- **Data for the task**
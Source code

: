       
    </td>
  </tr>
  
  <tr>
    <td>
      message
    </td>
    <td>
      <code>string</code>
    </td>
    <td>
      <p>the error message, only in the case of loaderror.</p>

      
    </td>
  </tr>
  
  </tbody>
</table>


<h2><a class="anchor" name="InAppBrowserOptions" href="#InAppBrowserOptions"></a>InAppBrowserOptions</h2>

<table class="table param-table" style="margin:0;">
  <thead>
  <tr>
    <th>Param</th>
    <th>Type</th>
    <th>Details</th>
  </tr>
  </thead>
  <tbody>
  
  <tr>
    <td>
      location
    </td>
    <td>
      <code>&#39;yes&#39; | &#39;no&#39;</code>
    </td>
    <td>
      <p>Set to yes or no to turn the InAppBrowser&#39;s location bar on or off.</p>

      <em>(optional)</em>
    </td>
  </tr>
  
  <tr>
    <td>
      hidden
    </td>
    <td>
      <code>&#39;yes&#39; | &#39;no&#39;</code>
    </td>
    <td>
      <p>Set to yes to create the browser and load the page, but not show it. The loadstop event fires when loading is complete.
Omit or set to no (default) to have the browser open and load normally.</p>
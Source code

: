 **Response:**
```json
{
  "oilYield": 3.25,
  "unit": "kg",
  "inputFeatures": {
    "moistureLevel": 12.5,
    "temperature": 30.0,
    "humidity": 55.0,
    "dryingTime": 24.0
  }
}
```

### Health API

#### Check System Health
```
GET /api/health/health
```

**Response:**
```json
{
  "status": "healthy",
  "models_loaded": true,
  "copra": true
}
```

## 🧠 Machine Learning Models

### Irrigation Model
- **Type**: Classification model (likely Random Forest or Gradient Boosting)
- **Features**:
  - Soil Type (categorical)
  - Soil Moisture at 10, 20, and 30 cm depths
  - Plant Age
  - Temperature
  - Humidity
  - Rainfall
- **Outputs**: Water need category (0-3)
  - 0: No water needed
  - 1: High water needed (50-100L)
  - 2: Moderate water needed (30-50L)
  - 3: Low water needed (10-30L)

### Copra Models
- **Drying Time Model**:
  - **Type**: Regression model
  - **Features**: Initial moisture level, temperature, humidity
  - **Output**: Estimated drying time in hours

- **Task statement**
Please output the complete data exactly.

- **Written solution**
Source code

:       
    </td>
  </tr>
  
  <tr>
    <td>
      message
    </td>
    <td>
      <code>string</code>
    </td>
    <td>
      <p>the error message, only in the case of loaderror.</p>

      
    </td>
  </tr>
  
  </tbody>
</table>


<h2><a class="anchor" name="InAppBrowserOptions" href="#InAppBrowserOptions"></a>InAppBrowserOptions</h2>

<table class="table param-table" style="margin:0;">
  <thead>
  <tr>
    <th>Param</th>
    <th>Type</th>
    <th>Details</th>
  </tr>
  </thead>
  <tbody>
  
  <tr>
    <td>
      location
    </td>
    <td>
      <code>&#39;yes&#39; | &#39;no&#39;</code>
    </td>
    <td>
      <p>Set to yes or no to turn the InAppBrowser&#39;s location bar on or off.</p>

      <em>(optional)</em>
    </td>
  </tr>
  
  <tr>
    <td>
      hidden
    </td>
    <td>
      <code>&#39;yes&#39; | &#39;no&#39;</code>
    </td>
    <td>
      <p>Set to yes to create the browser and load the page, but not show it. The loadstop event fires when loading is complete.
Omit or set to no (default) to have the browser open and load normally.</p>
Source code

: **Response:**
```json
{
  "oilYield": 3.25,
  "unit": "kg",
  "inputFeatures": {
    "moistureLevel": 12.5,
    "temperature": 30.0,
    "humidity": 55.0,
    "dryingTime": 24.0
  }
}
```

### Health API

#### Check System Health
```
GET /api/health/health
```

**Response:**
```json
{
  "status": "healthy",
  "models_loaded": true,
  "copra": true
}
```

## 🧠 Machine Learning Models

### Irrigation Model
- **Type**: Classification model (likely Random Forest or Gradient Boosting)
- **Features**:
  - Soil Type (categorical)
  - Soil Moisture at 10, 20, and 30 cm depths
  - Plant Age
  - Temperature
  - Humidity
  - Rainfall
- **Outputs**: Water need category (0-3)
  - 0: No water needed
  - 1: High water needed (50-100L)
  - 2: Moderate water needed (30-50L)
  - 3: Low water needed (10-30L)

### Copra Models
- **Drying Time Model**:
  - **Type**: Regression model
  - **Features**: Initial moisture level, temperature, humidity
  - **Output**: Estimated drying time in hours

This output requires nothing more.